2.8. FRET measurements

Negatively charged GUVs (DOPC:DOPG, 3:1) with 1mol% DOPE-NBD and different concentrations of DOPE-Rh, varying between 0 to 0.5 mol%, were prepared using OLA. The sucrose containing vesicles were then settled to the bottom of an incubation chamber in an isosmotic glucose solution. The relative FRET efficiency E_FRET was extracted from measuring the fluorescence intensities of DOPE-NBD and DOPE-Rh following the excitation of NBD with a 488nm laser, using an Olympus FluoView FV1000 Confocal Laser Scanning Microscope. Since each experiment generated a set of images containing 50-100 GUVs. Therefore, to extract distributions of relative FRET efficiency, we wrote a custom python script that automatically detects GUVs through the Hough Circle Transform algorithm and measure the mean intensity of NBD and Rh from the equator of vesicles.

3.1. Principle of GUVs purification on-chip

We developed a microfluidic module that employs pinched flow fractionation (PFF) for the continuous purification of giant unilamellar vesicles (GUVs). As schematically illustrated in figure 1A, our approach is based on the precise separation of a GUVs mixture into three different fractions – residual components, purified GUVs, and an isosmotic washing solution. The actual layout of our design consists of three parts: two microchannels, arranged in the form of a Y-junction, through which the GUVs mixture (with its extraneous substances) and an isosmotic washing solution are perfused and merged; a pinched segment as the main filtering element; and a broadened section of five channels that spatially divide the obtained fractions into different outlets (figure 1B and figure S1). Typically, PFF has been exploited for sorting or separating different types of particulates based on their size^{37, 45}. Through focusing a flow of particles on one sidewall of a wider pinched segment, particles with various diameters can be aligned in a slightly different lateral position within the microchannel. Consequently, the focused particles can be separated according to their sizes, without clogging the microchannel, by flowing along the streamline that passes through their center of mass³⁴.

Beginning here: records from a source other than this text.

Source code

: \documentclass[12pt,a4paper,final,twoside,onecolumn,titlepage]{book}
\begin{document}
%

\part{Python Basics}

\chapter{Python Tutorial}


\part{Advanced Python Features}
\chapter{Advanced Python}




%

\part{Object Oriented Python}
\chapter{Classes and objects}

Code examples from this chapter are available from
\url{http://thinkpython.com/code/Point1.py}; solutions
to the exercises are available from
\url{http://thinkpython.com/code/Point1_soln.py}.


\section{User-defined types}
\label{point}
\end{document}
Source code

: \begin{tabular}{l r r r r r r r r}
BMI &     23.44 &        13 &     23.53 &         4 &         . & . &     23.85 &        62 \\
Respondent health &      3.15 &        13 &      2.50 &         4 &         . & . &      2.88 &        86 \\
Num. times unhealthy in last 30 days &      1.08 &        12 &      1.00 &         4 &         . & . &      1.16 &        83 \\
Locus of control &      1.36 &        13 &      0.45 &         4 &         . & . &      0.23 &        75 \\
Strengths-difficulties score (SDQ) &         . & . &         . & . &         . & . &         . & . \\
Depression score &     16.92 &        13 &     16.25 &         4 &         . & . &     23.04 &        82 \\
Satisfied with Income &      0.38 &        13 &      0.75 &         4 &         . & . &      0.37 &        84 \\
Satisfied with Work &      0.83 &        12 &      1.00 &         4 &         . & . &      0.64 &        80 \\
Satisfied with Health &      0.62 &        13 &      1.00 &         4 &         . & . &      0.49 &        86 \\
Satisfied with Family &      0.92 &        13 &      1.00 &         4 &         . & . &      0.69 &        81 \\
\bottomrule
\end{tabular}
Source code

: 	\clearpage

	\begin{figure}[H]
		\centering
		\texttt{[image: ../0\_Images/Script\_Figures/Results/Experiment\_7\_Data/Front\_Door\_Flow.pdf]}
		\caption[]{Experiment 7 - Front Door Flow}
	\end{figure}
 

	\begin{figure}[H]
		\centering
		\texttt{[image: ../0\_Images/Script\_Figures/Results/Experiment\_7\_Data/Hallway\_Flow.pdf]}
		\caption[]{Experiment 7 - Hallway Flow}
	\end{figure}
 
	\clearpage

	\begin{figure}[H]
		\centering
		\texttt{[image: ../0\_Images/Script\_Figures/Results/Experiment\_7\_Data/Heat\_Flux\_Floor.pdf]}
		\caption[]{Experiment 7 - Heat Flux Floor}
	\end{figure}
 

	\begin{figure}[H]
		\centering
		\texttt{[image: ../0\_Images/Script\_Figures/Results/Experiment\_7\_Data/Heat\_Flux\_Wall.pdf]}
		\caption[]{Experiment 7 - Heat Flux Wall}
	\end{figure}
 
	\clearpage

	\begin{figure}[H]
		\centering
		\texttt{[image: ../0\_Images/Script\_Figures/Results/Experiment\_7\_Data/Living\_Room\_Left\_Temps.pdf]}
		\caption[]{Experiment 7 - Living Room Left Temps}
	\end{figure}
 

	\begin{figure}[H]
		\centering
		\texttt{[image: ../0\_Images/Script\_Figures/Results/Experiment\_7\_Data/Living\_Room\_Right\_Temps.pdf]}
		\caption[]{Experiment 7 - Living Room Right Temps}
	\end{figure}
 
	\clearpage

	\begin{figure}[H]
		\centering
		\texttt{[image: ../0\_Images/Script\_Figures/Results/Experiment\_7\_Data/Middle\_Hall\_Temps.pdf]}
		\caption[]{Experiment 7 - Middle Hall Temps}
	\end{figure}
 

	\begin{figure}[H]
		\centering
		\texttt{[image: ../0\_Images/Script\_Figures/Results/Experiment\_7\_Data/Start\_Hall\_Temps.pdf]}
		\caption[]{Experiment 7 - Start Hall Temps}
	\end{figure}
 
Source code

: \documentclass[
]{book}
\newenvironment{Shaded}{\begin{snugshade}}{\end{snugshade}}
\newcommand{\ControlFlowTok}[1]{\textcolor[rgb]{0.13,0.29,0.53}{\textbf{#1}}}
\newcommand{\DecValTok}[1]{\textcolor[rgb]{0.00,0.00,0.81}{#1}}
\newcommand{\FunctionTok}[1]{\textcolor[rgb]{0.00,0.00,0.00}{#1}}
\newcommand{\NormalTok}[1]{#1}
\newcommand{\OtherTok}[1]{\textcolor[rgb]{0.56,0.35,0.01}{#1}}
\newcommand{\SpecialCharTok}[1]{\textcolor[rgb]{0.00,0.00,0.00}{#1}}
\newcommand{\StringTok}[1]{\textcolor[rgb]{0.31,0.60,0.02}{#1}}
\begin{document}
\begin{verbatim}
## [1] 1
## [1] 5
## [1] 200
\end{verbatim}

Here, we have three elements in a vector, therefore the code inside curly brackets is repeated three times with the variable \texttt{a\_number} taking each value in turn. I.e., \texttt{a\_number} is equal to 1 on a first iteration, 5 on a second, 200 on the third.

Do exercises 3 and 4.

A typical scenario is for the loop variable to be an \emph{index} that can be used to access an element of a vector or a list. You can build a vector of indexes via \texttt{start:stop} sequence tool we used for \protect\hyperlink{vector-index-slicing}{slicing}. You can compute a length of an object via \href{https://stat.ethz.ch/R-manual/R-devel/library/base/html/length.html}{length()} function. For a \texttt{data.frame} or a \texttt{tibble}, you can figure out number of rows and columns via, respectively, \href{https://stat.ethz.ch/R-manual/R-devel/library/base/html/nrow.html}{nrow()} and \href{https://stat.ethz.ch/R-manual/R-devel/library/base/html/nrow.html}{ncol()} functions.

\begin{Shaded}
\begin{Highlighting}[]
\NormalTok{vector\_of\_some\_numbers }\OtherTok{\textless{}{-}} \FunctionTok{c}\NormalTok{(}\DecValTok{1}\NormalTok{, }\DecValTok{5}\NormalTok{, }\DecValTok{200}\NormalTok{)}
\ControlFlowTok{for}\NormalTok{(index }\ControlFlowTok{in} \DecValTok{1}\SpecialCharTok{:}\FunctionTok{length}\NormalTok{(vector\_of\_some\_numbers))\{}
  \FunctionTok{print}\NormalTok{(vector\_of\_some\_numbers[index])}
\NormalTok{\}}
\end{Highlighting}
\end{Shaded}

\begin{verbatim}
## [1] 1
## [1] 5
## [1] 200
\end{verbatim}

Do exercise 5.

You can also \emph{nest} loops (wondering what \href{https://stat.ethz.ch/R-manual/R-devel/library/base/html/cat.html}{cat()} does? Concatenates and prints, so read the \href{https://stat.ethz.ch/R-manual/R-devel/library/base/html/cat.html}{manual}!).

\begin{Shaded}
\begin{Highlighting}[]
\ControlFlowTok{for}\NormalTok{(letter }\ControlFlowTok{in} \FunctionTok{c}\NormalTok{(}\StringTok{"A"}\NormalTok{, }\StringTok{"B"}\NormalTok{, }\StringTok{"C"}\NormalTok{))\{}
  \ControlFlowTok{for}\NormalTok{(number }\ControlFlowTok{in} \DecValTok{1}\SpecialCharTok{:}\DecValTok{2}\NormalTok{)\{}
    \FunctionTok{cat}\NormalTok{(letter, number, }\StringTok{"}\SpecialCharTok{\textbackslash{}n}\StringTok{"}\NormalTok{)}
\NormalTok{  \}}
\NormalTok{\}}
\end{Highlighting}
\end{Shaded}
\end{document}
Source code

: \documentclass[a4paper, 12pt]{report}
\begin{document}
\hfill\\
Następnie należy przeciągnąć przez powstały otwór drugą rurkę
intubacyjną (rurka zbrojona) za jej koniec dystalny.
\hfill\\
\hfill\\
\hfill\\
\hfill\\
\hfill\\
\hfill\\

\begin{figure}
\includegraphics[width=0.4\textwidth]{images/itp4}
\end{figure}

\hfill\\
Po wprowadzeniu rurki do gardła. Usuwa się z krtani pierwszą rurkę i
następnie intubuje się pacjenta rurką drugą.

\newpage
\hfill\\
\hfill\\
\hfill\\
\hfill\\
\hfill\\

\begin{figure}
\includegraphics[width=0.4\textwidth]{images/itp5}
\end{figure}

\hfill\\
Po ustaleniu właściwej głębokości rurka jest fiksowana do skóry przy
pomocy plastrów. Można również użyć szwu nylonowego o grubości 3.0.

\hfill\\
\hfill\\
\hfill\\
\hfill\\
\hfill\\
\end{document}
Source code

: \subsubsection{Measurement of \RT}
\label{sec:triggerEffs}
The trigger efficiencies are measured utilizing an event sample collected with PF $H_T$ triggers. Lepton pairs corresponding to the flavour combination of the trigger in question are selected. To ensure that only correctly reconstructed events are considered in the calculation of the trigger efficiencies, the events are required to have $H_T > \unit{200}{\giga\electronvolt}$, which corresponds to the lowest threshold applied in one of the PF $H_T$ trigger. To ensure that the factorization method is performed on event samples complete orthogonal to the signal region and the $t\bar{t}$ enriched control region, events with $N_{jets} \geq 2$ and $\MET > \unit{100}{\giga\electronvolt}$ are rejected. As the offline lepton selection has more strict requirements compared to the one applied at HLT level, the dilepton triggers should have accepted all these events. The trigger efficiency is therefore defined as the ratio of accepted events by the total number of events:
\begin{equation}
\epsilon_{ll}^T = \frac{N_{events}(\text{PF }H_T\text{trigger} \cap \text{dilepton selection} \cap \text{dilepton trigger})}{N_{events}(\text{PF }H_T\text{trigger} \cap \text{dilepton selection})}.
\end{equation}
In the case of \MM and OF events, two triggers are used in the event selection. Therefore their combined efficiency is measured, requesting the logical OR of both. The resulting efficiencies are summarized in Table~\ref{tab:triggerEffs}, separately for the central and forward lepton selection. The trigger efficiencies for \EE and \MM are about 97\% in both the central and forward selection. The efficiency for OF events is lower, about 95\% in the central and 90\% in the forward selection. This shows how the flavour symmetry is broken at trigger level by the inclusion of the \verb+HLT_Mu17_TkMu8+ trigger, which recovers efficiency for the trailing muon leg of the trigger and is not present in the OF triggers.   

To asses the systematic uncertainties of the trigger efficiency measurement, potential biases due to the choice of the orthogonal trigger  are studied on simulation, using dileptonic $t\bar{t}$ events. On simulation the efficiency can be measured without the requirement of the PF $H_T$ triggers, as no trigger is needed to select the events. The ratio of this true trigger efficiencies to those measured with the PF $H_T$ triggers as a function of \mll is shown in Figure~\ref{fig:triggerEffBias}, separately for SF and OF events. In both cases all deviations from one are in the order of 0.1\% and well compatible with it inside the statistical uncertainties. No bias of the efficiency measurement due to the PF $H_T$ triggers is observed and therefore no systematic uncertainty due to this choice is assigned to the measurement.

We exploit the same fundamental principles of PFF and laminar flow which, in essence, enable to bifurcate a stream of fluid (the GUVs mixture in our case) into two separate currents as follows. Figure 1C illustrates this concept by showing the theoretical profile of streamlines in our system following the perfusion of two streams, blue and red, each at a different flow rate. By using the red flow to focus the blue flow on the pinched segment sidewall, the blue fluid can be specifically directed to outlet I while the red fluid occupies the rest of the broadened section volume. To adjust our device for the purpose of separating GUVs from their mixture, we narrowed the pinched segment so its width will be comparable to the diameter of vesicles we seek to purify (figure 1D). As a result, GUVs that enter the pinched segment will have their center of mass positioned very close or at the centerline of the microchannel. Hence, once arriving to the broadened section, they will drift along the streamlines that flow to outlet III. On the other hand, the pinched mixture with all its other components (dissolved fluorescent molecules, SUVs/LUVs, oil droplets, etc.) will follow along the spreading streamlines that flow to outlet I or outlets I & II, as noted above. This approach capitalizes on the unique properties of lipid vesicles which, unlike rigid particles, can bend to fit into a narrower channel and glide across it while sustaining the resultant viscous stresses, as elaborated below. Consequently, and as will be shown later, a range of vesicle diameters can be purified from different types and sizes of impurities using a single pinched segment, and without clogging it.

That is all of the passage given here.